Lines from the listing that hold the string "cycle" are what you should return.

*-*-*

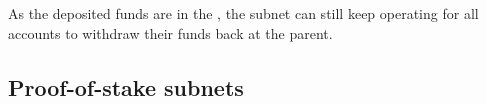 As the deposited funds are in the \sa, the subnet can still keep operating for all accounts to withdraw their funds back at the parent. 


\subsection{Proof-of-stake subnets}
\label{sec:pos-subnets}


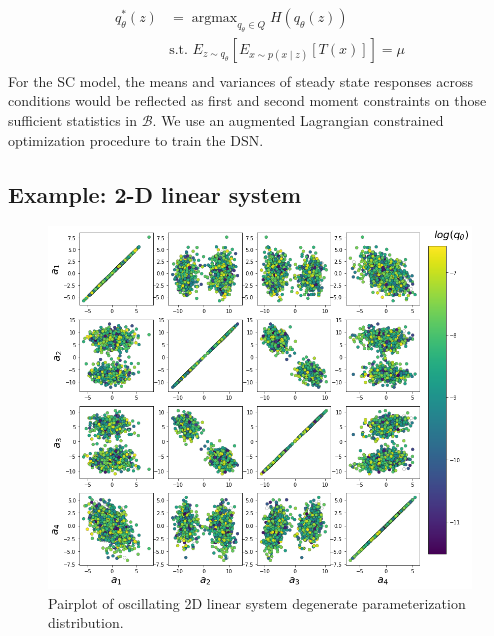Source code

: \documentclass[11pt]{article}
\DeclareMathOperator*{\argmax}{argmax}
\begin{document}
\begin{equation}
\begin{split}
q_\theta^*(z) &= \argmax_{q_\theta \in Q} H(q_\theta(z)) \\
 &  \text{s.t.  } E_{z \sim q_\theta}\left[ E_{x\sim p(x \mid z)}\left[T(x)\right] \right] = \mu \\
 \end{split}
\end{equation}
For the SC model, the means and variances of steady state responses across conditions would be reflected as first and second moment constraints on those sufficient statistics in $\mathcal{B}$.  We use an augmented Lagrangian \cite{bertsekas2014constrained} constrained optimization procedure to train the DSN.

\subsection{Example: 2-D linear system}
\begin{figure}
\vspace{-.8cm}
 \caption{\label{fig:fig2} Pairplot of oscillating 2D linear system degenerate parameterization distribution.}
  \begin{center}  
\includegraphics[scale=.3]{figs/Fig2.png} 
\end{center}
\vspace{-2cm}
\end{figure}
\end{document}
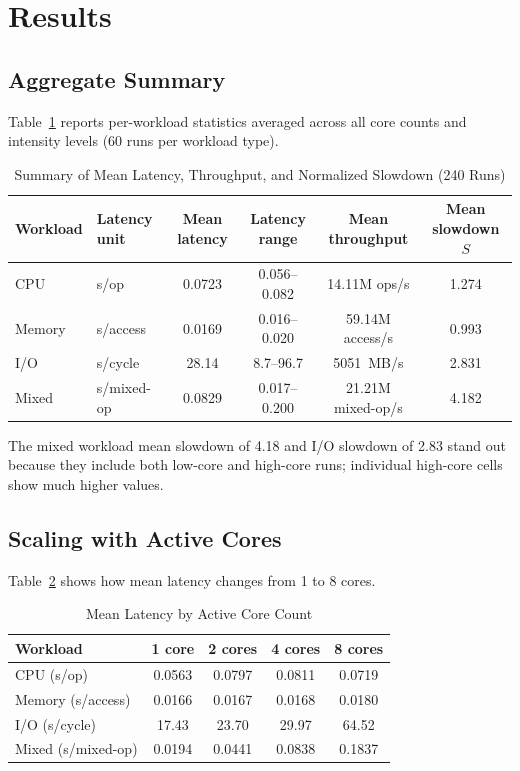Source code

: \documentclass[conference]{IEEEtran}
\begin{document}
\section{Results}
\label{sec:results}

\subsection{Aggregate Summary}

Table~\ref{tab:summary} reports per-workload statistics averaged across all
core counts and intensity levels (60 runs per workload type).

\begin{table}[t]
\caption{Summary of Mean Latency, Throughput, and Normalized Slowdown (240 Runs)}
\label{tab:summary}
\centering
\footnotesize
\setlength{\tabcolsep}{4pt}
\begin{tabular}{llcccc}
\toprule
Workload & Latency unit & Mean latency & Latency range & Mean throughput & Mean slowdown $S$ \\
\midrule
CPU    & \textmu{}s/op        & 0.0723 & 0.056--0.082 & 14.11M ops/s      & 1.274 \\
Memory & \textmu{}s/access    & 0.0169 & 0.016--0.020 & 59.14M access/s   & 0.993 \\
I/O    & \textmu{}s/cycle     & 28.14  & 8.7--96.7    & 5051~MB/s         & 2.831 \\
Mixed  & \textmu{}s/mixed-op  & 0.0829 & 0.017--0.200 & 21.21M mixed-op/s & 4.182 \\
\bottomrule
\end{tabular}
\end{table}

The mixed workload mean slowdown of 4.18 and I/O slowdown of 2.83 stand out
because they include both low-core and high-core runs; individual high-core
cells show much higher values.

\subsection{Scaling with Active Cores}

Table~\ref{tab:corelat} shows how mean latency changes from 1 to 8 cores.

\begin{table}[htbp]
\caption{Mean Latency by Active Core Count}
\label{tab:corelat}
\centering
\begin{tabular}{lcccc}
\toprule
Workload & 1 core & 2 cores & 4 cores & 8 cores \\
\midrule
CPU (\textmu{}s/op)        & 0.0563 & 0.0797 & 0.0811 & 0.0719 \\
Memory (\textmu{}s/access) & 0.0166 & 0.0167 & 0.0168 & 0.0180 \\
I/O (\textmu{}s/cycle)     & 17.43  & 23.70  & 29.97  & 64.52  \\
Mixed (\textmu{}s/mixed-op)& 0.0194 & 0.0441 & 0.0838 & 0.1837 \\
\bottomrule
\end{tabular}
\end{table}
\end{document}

*-*-*

**Problem solution**
I/O    & \textmu{}s/cycle     & 28.14  & 8.7--96.7    & 5051~MB/s         & 2.831 \\
I/O (\textmu{}s/cycle)     & 17.43  & 23.70  & 29.97  & 64.52  \\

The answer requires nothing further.